Interviews

Lawrence English

Lawrence English talks about Kiri No Oto

Left: Lawrence English. Right: The cover of Kiri No Oto.

For over a decade, Lawrence English—a Brisbane, Australia–based musician, record-label owner, installation artist, and festival organizer—has served as a nodal point in the international network of experimental musicians and sound artists. His label, Room 40, has released more than fifty records by musicians from four continents, and he is increasingly busy as a record producer. Kiri No Oto, a new album of solo material that blends field and studio recordings, is available from Touch Music.

THE IDEA FOR Kiri No Oto gestated for about three years and finally came together last winter on a train ride from Berlin to Krakow. While gazing out the window through the early-morning mist, I realized that if you look through fog, you must focus on either one element in the landscape or the landscape as a whole; you can bring into relief one object or none at all. The fog interferes, and in creating the record, I tried to translate that visual effect into sound. A listener can attempt to absorb the sound mass or decide to focus in an effort to better connect with a particular frequency spectrum or texture.

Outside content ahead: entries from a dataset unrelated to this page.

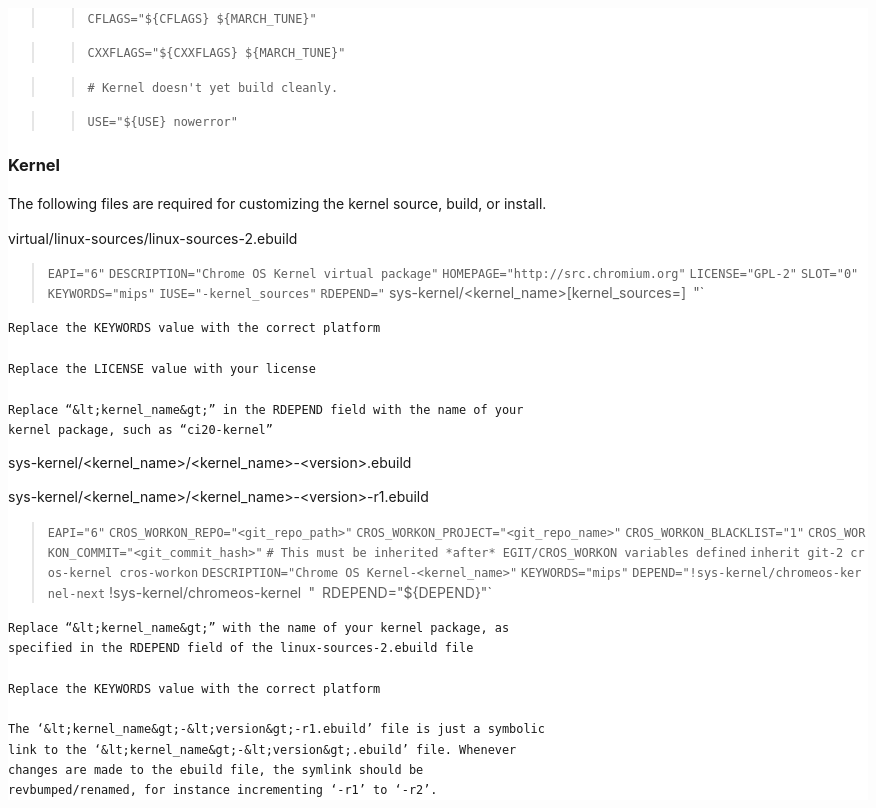 > > `CFLAGS="${CFLAGS} ${MARCH_TUNE}"`

> > `CXXFLAGS="${CXXFLAGS} ${MARCH_TUNE}"`

> > `# Kernel doesn't yet build cleanly.`

> > `USE="${USE} nowerror"`

### Kernel

The following files are required for customizing the kernel source, build, or
install.

virtual/linux-sources/linux-sources-2.ebuild

> `EAPI="6"`
> `DESCRIPTION="Chrome OS Kernel virtual package"`
> `HOMEPAGE="http://src.chromium.org"`
> `LICENSE="GPL-2"`
> `SLOT="0"`
> `KEYWORDS="mips"`
> `IUSE="-kernel_sources"`
> `RDEPEND="`
> sys-kernel/<kernel_name>[kernel_sources=]`
> `"`

    Replace the KEYWORDS value with the correct platform

    Replace the LICENSE value with your license

    Replace “&lt;kernel_name&gt;” in the RDEPEND field with the name of your
    kernel package, such as “ci20-kernel”

sys-kernel/&lt;kernel_name&gt;/&lt;kernel_name&gt;-&lt;version&gt;.ebuild

sys-kernel/&lt;kernel_name&gt;/&lt;kernel_name&gt;-&lt;version&gt;-r1.ebuild

> `EAPI="6"`
> `CROS_WORKON_REPO="<git_repo_path>"`
> `CROS_WORKON_PROJECT="<git_repo_name>"`
> `CROS_WORKON_BLACKLIST="1"`
> `CROS_WORKON_COMMIT="<git_commit_hash>"`
> `# This must be inherited *after* EGIT/CROS_WORKON variables defined`
> `inherit git-2 cros-kernel cros-workon`
> `DESCRIPTION="Chrome OS Kernel-<kernel_name>"`
> `KEYWORDS="mips"`
> `DEPEND="!sys-kernel/chromeos-kernel-next`
> !sys-kernel/chromeos-kernel`
> `"`
> `RDEPEND="${DEPEND}"`

    Replace “&lt;kernel_name&gt;” with the name of your kernel package, as
    specified in the RDEPEND field of the linux-sources-2.ebuild file

    Replace the KEYWORDS value with the correct platform

    The ‘&lt;kernel_name&gt;-&lt;version&gt;-r1.ebuild’ file is just a symbolic
    link to the ‘&lt;kernel_name&gt;-&lt;version&gt;.ebuild’ file. Whenever
    changes are made to the ebuild file, the symlink should be
    revbumped/renamed, for instance incrementing ‘-r1’ to ‘-r2’.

I tried to achieve this complexity through the use of harmonic distortion. There are two kinds: First, there are mathematical relationships within a harmonic system that one can look at and exploit, and then there is a simultaneously looser and more conceptual version, in which you create a series of harmonically related elements that move in and out of sync with one another. Both create different types of clouds, or sound masses, that, properly manipulated, can signify a particular kind of experience. The great challenge in making a recording and sending it out into the world is that each person who experiences it does so in a different way. In fact, I just played the record for a friend from Germany, who said, “I understand this music so well because you’re from Australia.” He “heard” the broad swaths of sky visible here; of course, I made the album, in part, while thinking about his country.

That’s one of the great things and one of the limitations about sound as art: It’s not as encoded, as broadly sociologically constructed, as are visual objects. With only little more than a century of recorded audio, sound artists and their audiences haven’t consolidated the codes and languages for relating the experience of it as fully as have visual artists. This is in some way analogous to the situation of sound art within the institutional landscape in Australia, where there has been only one exhibition that could be considered a sound-art show. (There is a heritage—albeit a relativity short one—of this type of exhibition in the United States and Europe.) Therefore, a lot of the activity here still takes place in private gallery and performance spaces and more informally within the arts communities.

Visual cues often play a role in my work, and one of the first catalysts for the development of this record was Kiri [Mist], a short 1971 film by Hagiwara Sakumi in which a gentle scrim of white mist slowly dissolves to reveal a mountain in the distance. A later visit to Oamaru, in New Zealand, consolidated the idea of masking and visual distortion as central to this album as a whole. While no one who listens to the record will necessarily think about Hagiwara’s film or about Oamaru (which manifests itself in the final track), the transcription of visual or embodied experience into the auditory realm is important. The record, itself a condensed version of my experience, opens out into the listener’s world and creates new experiences of its own.

In a way, I’ve replicated that process in the recent live shows in which I’ve performed this material. I use no visuals; the venue is almost entirely dark. But since I’m playing through quadraphonic and sometimes octophonic sound systems, I’m able to fill the space with sound, condense it down to one small object (the snare drum, which I use alongside an oscillator and a speaker), and then expand it once again.